On December 4-5, 2013, the CVB-2 Operations team performed a study of the CVB-2 Experiment Module using the LMM 50x objective camera lead by the Co-Investigator, Professor Peter Wayner, from Rensselaer Polytechnic Institute. The CVB-2 Experiment continues to demonstrate interfacial behavior that is very different than the original CVB Experiment. The current study is to observe CVB-2 at both iso-thermal and heated test points using 50x magnification. The interfaces are clearly more complicated for a binary mixture (see below). The images shown below are stitched together to form a complete observation of the test module. It will take a significant amount of analyses to determine if the semi-circular observations are entirely due to the fluid composition or interfacial effects.
|50x Iso-thermal image taken on December 4, 2013.|
|50x images stitched together, near the dry-out region.|
Surveillance pictures of the vapor bubble and the position of embedded thermocouples in the Constrained Vapor Bubble experiment.
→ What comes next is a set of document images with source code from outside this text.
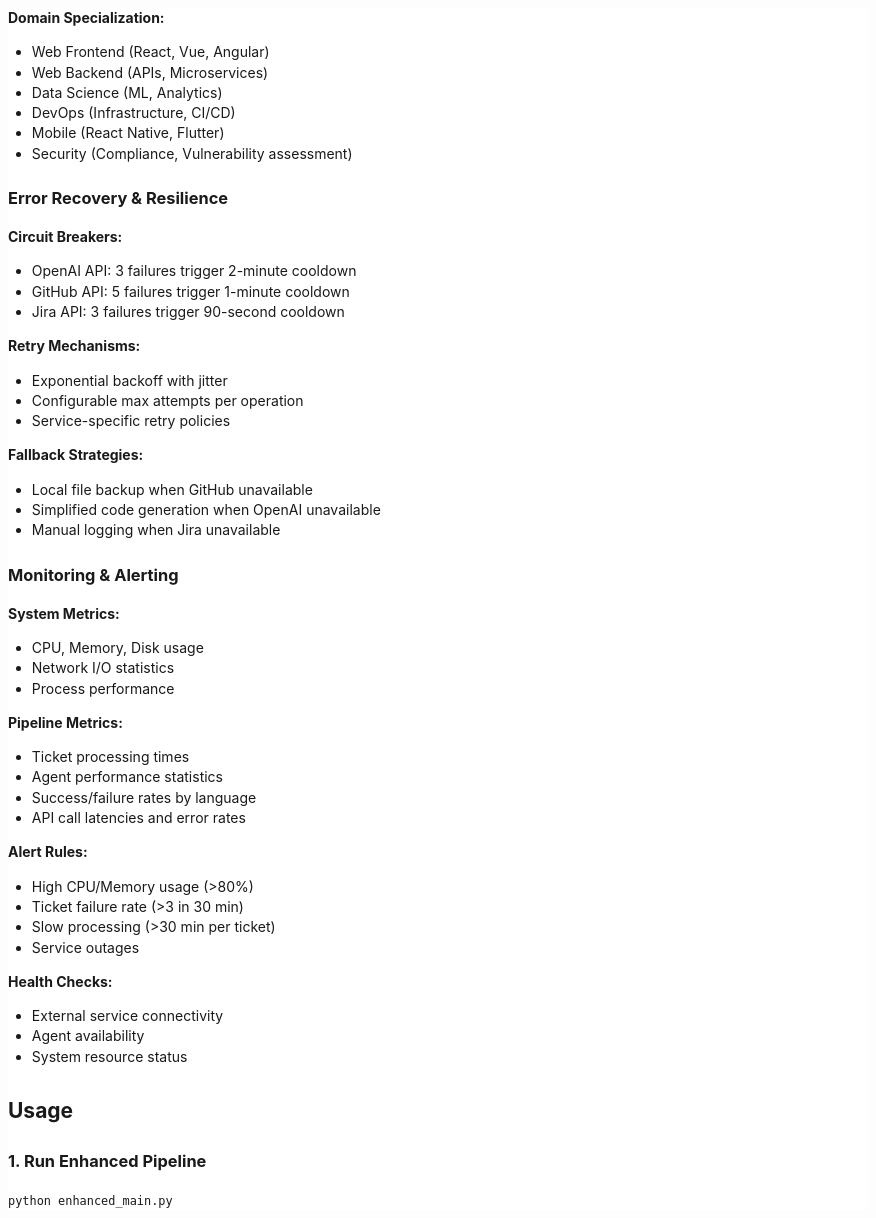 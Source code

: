 **Domain Specialization:**
- Web Frontend (React, Vue, Angular)
- Web Backend (APIs, Microservices)
- Data Science (ML, Analytics)
- DevOps (Infrastructure, CI/CD)
- Mobile (React Native, Flutter)
- Security (Compliance, Vulnerability assessment)

### Error Recovery & Resilience

**Circuit Breakers:**
- OpenAI API: 3 failures trigger 2-minute cooldown
- GitHub API: 5 failures trigger 1-minute cooldown
- Jira API: 3 failures trigger 90-second cooldown

**Retry Mechanisms:**
- Exponential backoff with jitter
- Configurable max attempts per operation
- Service-specific retry policies

**Fallback Strategies:**
- Local file backup when GitHub unavailable
- Simplified code generation when OpenAI unavailable
- Manual logging when Jira unavailable

### Monitoring & Alerting

**System Metrics:**
- CPU, Memory, Disk usage
- Network I/O statistics
- Process performance

**Pipeline Metrics:**
- Ticket processing times
- Agent performance statistics
- Success/failure rates by language
- API call latencies and error rates

**Alert Rules:**
- High CPU/Memory usage (>80%)
- Ticket failure rate (>3 in 30 min)
- Slow processing (>30 min per ticket)
- Service outages

**Health Checks:**
- External service connectivity
- Agent availability
- System resource status

## Usage

### 1. Run Enhanced Pipeline
```bash
python enhanced_main.py
```
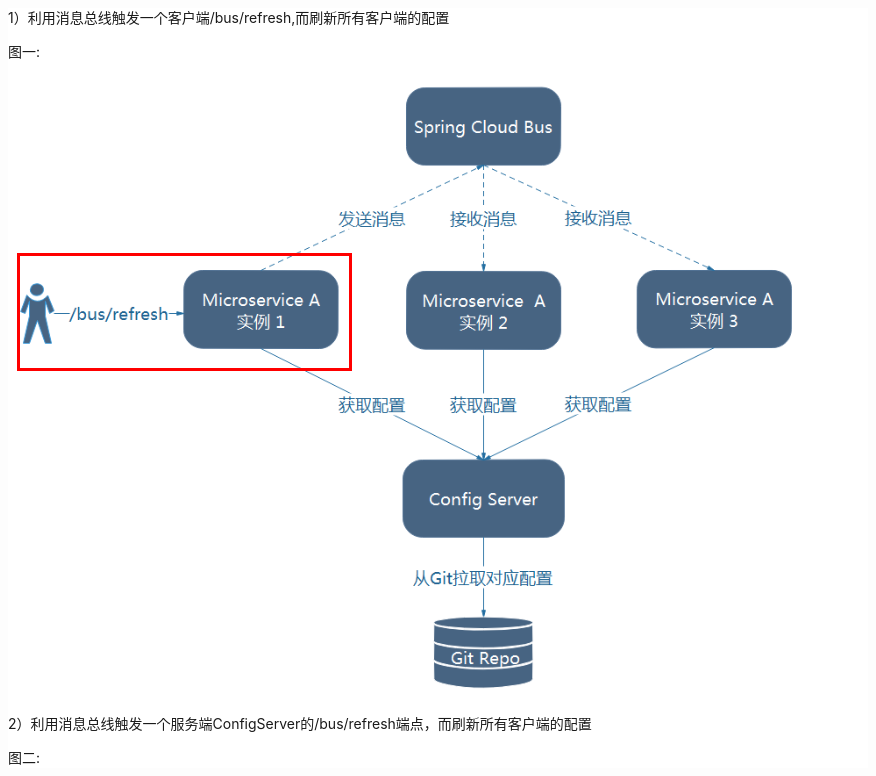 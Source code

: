 1）利用消息总线触发一个客户端/bus/refresh,而刷新所有客户端的配置

图一:

![image-20220423090153658](imgs.assets/image-20220423090153658.png)

2）利用消息总线触发一个服务端ConfigServer的/bus/refresh端点，而刷新所有客户端的配置

图二:
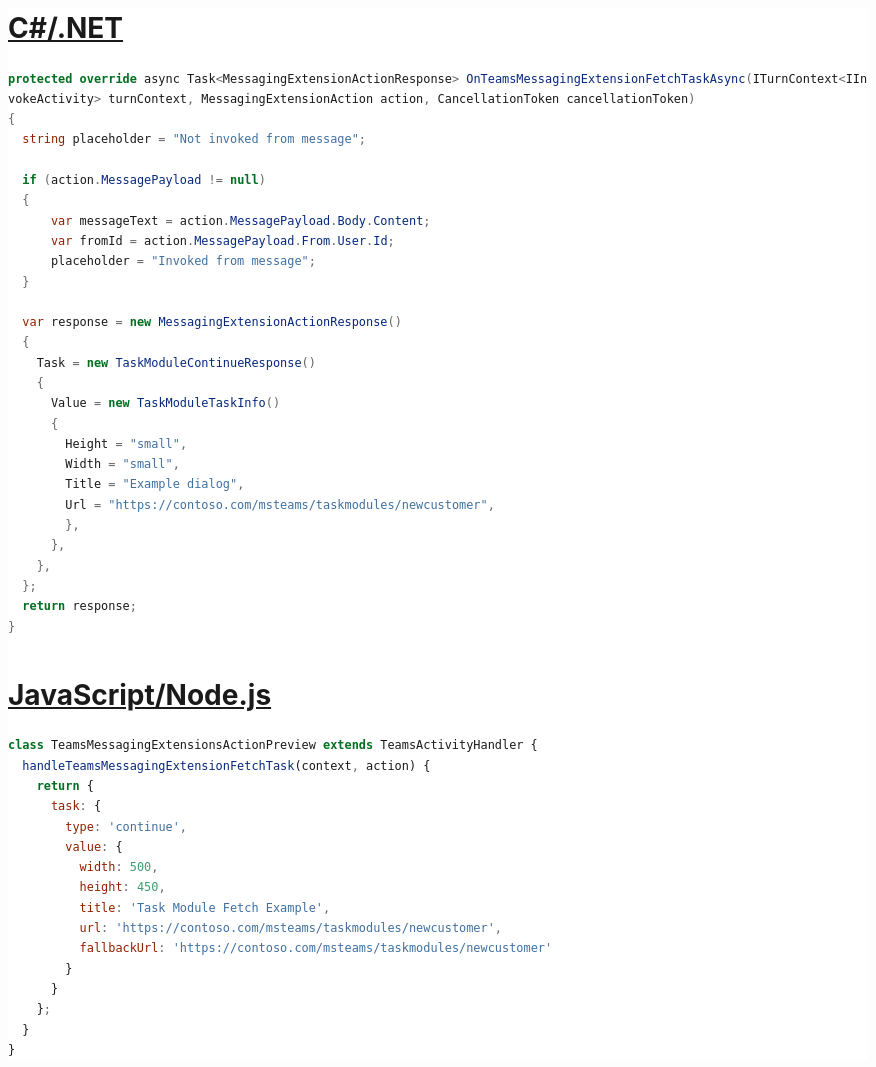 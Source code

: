 # [C#/.NET](#tab/dotnet)

```csharp
protected override async Task<MessagingExtensionActionResponse> OnTeamsMessagingExtensionFetchTaskAsync(ITurnContext<IInvokeActivity> turnContext, MessagingExtensionAction action, CancellationToken cancellationToken)
{
  string placeholder = "Not invoked from message";

  if (action.MessagePayload != null)
  {
      var messageText = action.MessagePayload.Body.Content;
      var fromId = action.MessagePayload.From.User.Id;
      placeholder = "Invoked from message";
  }

  var response = new MessagingExtensionActionResponse()
  {
    Task = new TaskModuleContinueResponse()
    {
      Value = new TaskModuleTaskInfo()
      {
        Height = "small",
        Width = "small",
        Title = "Example dialog",
        Url = "https://contoso.com/msteams/taskmodules/newcustomer",
        },
      },
    },
  };
  return response;
}
```

# [JavaScript/Node.js](#tab/javascript)

```javascript
class TeamsMessagingExtensionsActionPreview extends TeamsActivityHandler {
  handleTeamsMessagingExtensionFetchTask(context, action) {
    return {
      task: {
        type: 'continue',
        value: {
          width: 500,
          height: 450,
          title: 'Task Module Fetch Example',
          url: 'https://contoso.com/msteams/taskmodules/newcustomer',
          fallbackUrl: 'https://contoso.com/msteams/taskmodules/newcustomer'
        }
      }
    };
  }
}
```
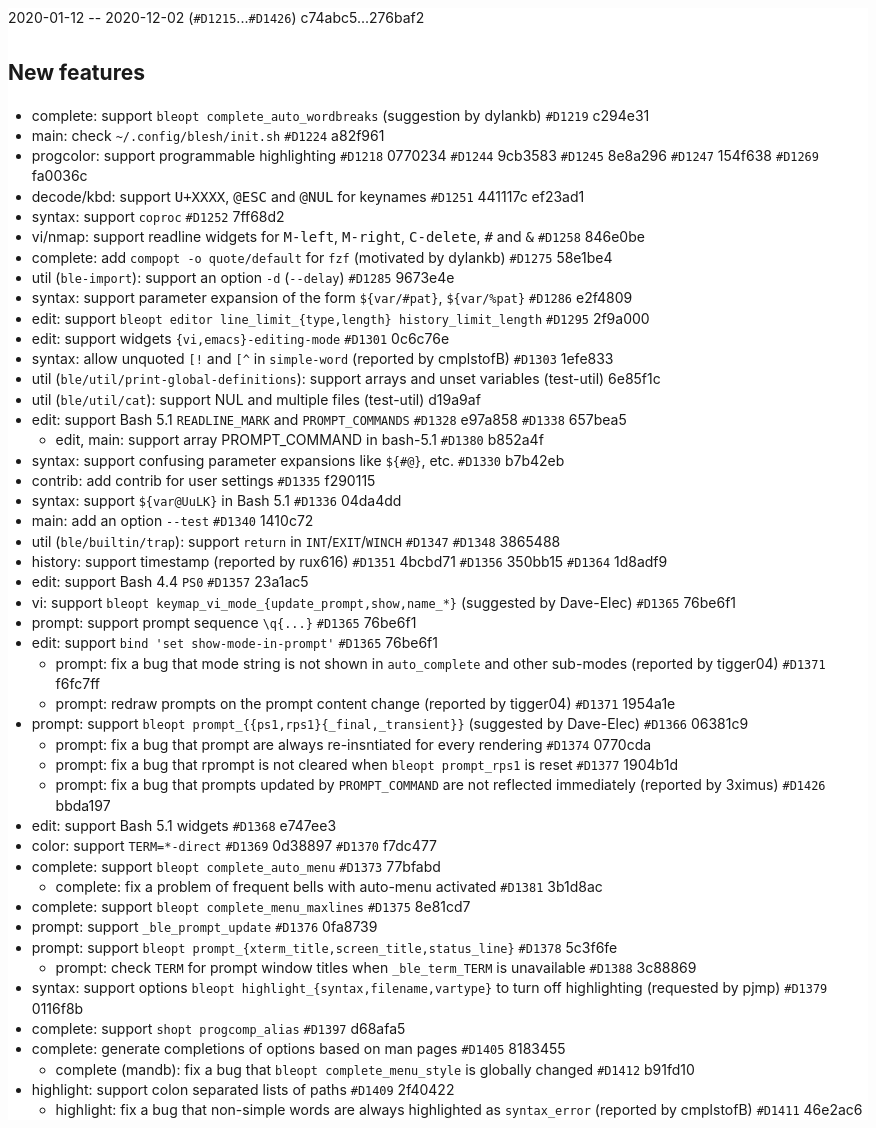 2020-01-12 -- 2020-12-02 (`#D1215`...`#D1426`) c74abc5...276baf2

## New features

- complete: support `bleopt complete_auto_wordbreaks` (suggestion by dylankb) `#D1219` c294e31
- main: check `~/.config/blesh/init.sh` `#D1224` a82f961
- progcolor: support programmable highlighting `#D1218` 0770234 `#D1244` 9cb3583 `#D1245` 8e8a296 `#D1247` 154f638 `#D1269` fa0036c
- decode/kbd: support <kbd>U+XXXX</kbd>, <kbd>@ESC</kbd> and <kbd>@NUL</kbd> for keynames `#D1251` 441117c ef23ad1
- syntax: support `coproc` `#D1252` 7ff68d2
- vi/nmap: support readline widgets for <kbd>M-left</kbd>, <kbd>M-right</kbd>, <kbd>C-delete</kbd>, <kbd>#</kbd> and <kbd>&</kbd> `#D1258` 846e0be
- complete: add `compopt -o quote/default` for `fzf` (motivated by dylankb) `#D1275` 58e1be4
- util (`ble-import`): support an option `-d` (`--delay`) `#D1285` 9673e4e
- syntax: support parameter expansion of the form `${var/#pat}`, `${var/%pat}` `#D1286` e2f4809
- edit: support `bleopt editor line_limit_{type,length} history_limit_length` `#D1295` 2f9a000
- edit: support widgets `{vi,emacs}-editing-mode` `#D1301` 0c6c76e
- syntax: allow unquoted `[!` and `[^` in `simple-word` (reported by cmplstofB) `#D1303` 1efe833
- util (`ble/util/print-global-definitions`): support arrays and unset variables (test-util) 6e85f1c
- util (`ble/util/cat`): support NUL and multiple files (test-util) d19a9af
- edit: support Bash 5.1 `READLINE_MARK` and `PROMPT_COMMANDS` `#D1328` e97a858 `#D1338` 657bea5
  - edit, main: support array PROMPT_COMMAND in bash-5.1 `#D1380` b852a4f
- syntax: support confusing parameter expansions like `${#@}`, etc. `#D1330` b7b42eb
- contrib: add contrib for user settings `#D1335` f290115
- syntax: support `${var@UuLK}` in Bash 5.1 `#D1336` 04da4dd
- main: add an option `--test` `#D1340` 1410c72
- util (`ble/builtin/trap`): support `return` in `INT`/`EXIT`/`WINCH` `#D1347` `#D1348` 3865488
- history: support timestamp (reported by rux616) `#D1351` 4bcbd71 `#D1356` 350bb15 `#D1364` 1d8adf9
- edit: support Bash 4.4 `PS0` `#D1357` 23a1ac5
- vi: support `bleopt keymap_vi_mode_{update_prompt,show,name_*}` (suggested by Dave-Elec) `#D1365` 76be6f1
- prompt: support prompt sequence `\q{...}` `#D1365` 76be6f1
- edit: support `bind 'set show-mode-in-prompt'` `#D1365` 76be6f1
  - prompt: fix a bug that mode string is not shown in `auto_complete` and other sub-modes (reported by tigger04) `#D1371` f6fc7ff
  - prompt: redraw prompts on the prompt content change (reported by tigger04) `#D1371` 1954a1e
- prompt: support `bleopt prompt_{{ps1,rps1}{_final,_transient}}` (suggested by Dave-Elec) `#D1366` 06381c9
  - prompt: fix a bug that prompt are always re-insntiated for every rendering `#D1374` 0770cda
  - prompt: fix a bug that rprompt is not cleared when `bleopt prompt_rps1` is reset `#D1377` 1904b1d
  - prompt: fix a bug that prompts updated by `PROMPT_COMMAND` are not reflected immediately (reported by 3ximus) `#D1426` bbda197
- edit: support Bash 5.1 widgets `#D1368` e747ee3
- color: support `TERM=*-direct` `#D1369` 0d38897 `#D1370` f7dc477
- complete: support `bleopt complete_auto_menu` `#D1373` 77bfabd
  - complete: fix a problem of frequent bells with auto-menu activated `#D1381` 3b1d8ac
- complete: support `bleopt complete_menu_maxlines` `#D1375` 8e81cd7
- prompt: support `_ble_prompt_update` `#D1376` 0fa8739
- prompt: support `bleopt prompt_{xterm_title,screen_title,status_line}` `#D1378` 5c3f6fe
  - prompt: check `TERM` for prompt window titles when `_ble_term_TERM` is unavailable `#D1388` 3c88869
- syntax: support options `bleopt highlight_{syntax,filename,vartype}` to turn off highlighting (requested by pjmp) `#D1379` 0116f8b
- complete: support `shopt progcomp_alias` `#D1397` d68afa5
- complete: generate completions of options based on man pages `#D1405` 8183455
  - complete (mandb): fix a bug that `bleopt complete_menu_style` is globally changed `#D1412` b91fd10
- highlight: support colon separated lists of paths `#D1409` 2f40422
  - highlight: fix a bug that non-simple words are always highlighted as `syntax_error` (reported by cmplstofB) `#D1411` 46e2ac6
The top image is of the 30mm CVB in µg, the middle image is of the 40 mm CVB in 1g and the bottom image is of 40mm CVB in µg. All the images are at heater input of 2W on the left end. Even at this relatively low magnification, the curvature gradient in the corner meniscus is clearly visible. In the 1 g system, the orientation is perpendicular to earth.
October 2013 – The CVB-2 (Constrained Vapor Bubble) experiment is now underway onboard the ISS and will continue through the end of the year. Like the first run of CVB, CVB-2 investigates the science and engineering of heat pipes using its own miniature wickless heat pipe. However, instead of studying a single experiment liquid like CVB, CVB-2 is investigating a binary liquid mixture. CVB-2 proposes that binary mixtures will increase the capillary effect and improve heat pipe efficiency in microgravity.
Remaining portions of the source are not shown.